The facts are fully set forth in the opinion and findings of fact of the District Court, 74 F. Supp. 460, and will not be repeated here in detail, the following being sufficient background to present the questions argued in this court.

On the night of November 29, 1944, the defendant's self-unloading steamer Carl D. Bradley struck and knocked over the plaintiff's Hulett coal and ore unloader upon plaintiff's dock at the boat slip which connects with the River Rouge at Dearborn, Michigan. The record shows that the Hulett was used as a part of the plaintiff's production unit consisting of a coke oven, blast furnace, storage bins, the dock, the slip and the turning basins. The Hulett was used in servicing the open-hearth blast furnace, the foundry and the power-house with coal, limestone and sand brought in by water. A few of the boats which serviced this production unit were self-unloaders, but for the most part the unloading and transfer of the materials into the transfer bins was done by two Huletts and a Mead-Morrison coal tower, the material being conveyed into the coke ovens and hoppers of the blast furnace from the transfer bins. The record shows that over three million tons of the materials in question were handled in 1944 on the unloading docks by the Hulett unloaders and the Mead-Morrison coal tower.

The two Huletts were identical in structure, being 80 feet in height, weighing 550 tons, and having a span of 70 feet. They were based at the rear on a concrete wall, and extended across and above three sets of railroad tracks and a roadway. The legs of the Hulett rest upon tracks or rails so that it may be moved up and down the dock. Its speed is some 90 feet a minute. The Hulett lifts the cargo by a clam bucket and dumps it into small cars. The Mead-Morrison coal tower also has a clam bucket, which is operated by steel cables. It is mobile, and travels upon the same rails as the Huletts. The Huletts were set back some 15½ inches from the edge of the concrete portion of the dock. On the night of the accident the two Huletts were 100 or 150 feet apart, and the Mead-Morrison was approximately 10 feet south of the south Hulett.

On the afternoon before the accident the Bradley arrived at the plaintiff's dock, which is located on the east side of a slip 250 feet wide leading off from the River Rouge in a generally northerly and southerly direction. The vessel was then unloaded, the operation being completed about 11:15 p.m.

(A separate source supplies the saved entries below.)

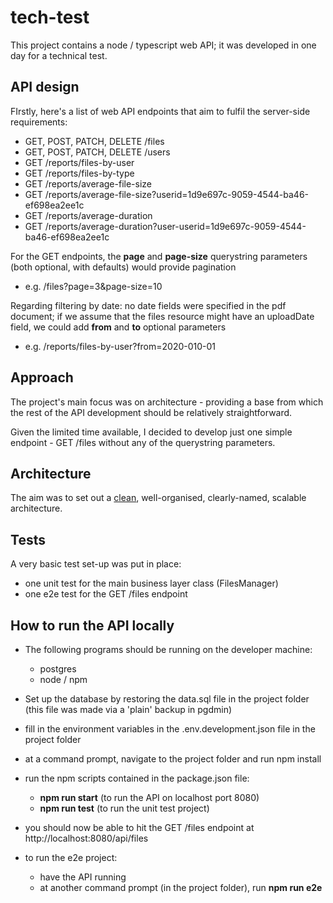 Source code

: # tech-test
This project contains a node / typescript web API; it was developed in one day for a technical test.





## API design

FIrstly, here's a list of web API endpoints that aim to fulfil the server-side requirements:



- GET, POST, PATCH, DELETE /files
- GET, POST, PATCH, DELETE /users
- GET /reports/files-by-user
- GET /reports/files-by-type
- GET /reports/average-file-size
- GET /reports/average-file-size?userid=1d9e697c-9059-4544-ba46-ef698ea2ee1c
- GET /reports/average-duration
- GET /reports/average-duration?user-userid=1d9e697c-9059-4544-ba46-ef698ea2ee1c

 

For the GET endpoints, the **page** and **page-size** querystring parameters (both optional, with defaults) would provide pagination 

-  e.g. /files?page=3&page-size=10

Regarding filtering by date: no date fields were specified in the pdf document; if we assume that the files resource might have an uploadDate field, we could add **from** and **to** optional parameters

- e.g. /reports/files-by-user?from=2020-010-01





## Approach

The project's main focus was on architecture - providing a base from which the rest of the API development should be relatively straightforward.

Given the limited time available, I decided to develop just one simple endpoint - GET /files without any of the querystring parameters.





## Architecture

The aim was to set out a [clean](https://www.freecodecamp.org/news/a-quick-introduction-to-clean-architecture-990c014448d2/), well-organised, clearly-named, scalable architecture.





## Tests



A very basic test set-up was put in place:

- one unit test for the main business layer class (FilesManager)
- one e2e test for the GET /files endpoint





## How to run the API locally

- The following programs should be running on the developer machine:
  - postgres 
  - node / npm

- Set up the database by restoring the data.sql file in the project folder (this file was made via a 'plain' backup in pgdmin)   
- fill in the environment variables in the .env.development.json file in the project folder
- at a command prompt, navigate to the project folder and run npm install
- run the npm scripts contained in the package.json file:
  - **npm run start** (to run the API on localhost port 8080)
  - **npm run test** (to run the unit test project)
- you should now be able to hit the GET /files endpoint at http://localhost:8080/api/files
- to run the e2e project:
  - have the API running
  - at another command prompt (in the project folder), run  **npm run e2e**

Plaintiff's dock is some 2,594 feet long. The north end of the slip is closed, and large vessels leaving the dock either back or are pushed into the turning basin at the south end of the slip where the channel widens out and enters the River Rouge.

The Bradley is 638.9 feet long, and has a beam of 65 feet. During the unloading the vessel lay with her starboard side to the dock, and the Tug Oregon, which was to assist the Bradley in departing from the slip, was at the Bradley's port bow, facing south. In accordance with instructions from the master of the Bradley, the tug held the Bradley's bow against the dock with her stern angling slightly away from the dock, and worked slowly ahead. The master of the Bradley was experienced, and three experienced watchmen, two of them on the forecastle head, were helping to conduct the operation. The Bradley was proceeding at the rate of one to two miles per hour. As she came abreast of the north Hulett, the lookout reported that her bow was about three feet from the Hulett. As the Bradley passed the south Hulett the machine toppled over the vessel. The District Court found in effect that the starboard bulwark of the Bradley had overhung the dock line and had struck the Hulett because of the negligent navigation of the Bradley. The Mead-Morrison coal tower and certain parts of the dock and equipment thereon were also injured in the accident.

Defendant does not contest the finding of the District Court that its steamer struck and toppled over the south Hulett, thereby causing the damage. It claims that it was not negligent in its maneuvers and that the plaintiff was guilty of negligence as a matter of law by reason of (1) its failure to move the Huletts out of the zone of danger, (2) its failure adequately to light the dock, and (3) permitting the Huletts to remain on the dock in a locked condition.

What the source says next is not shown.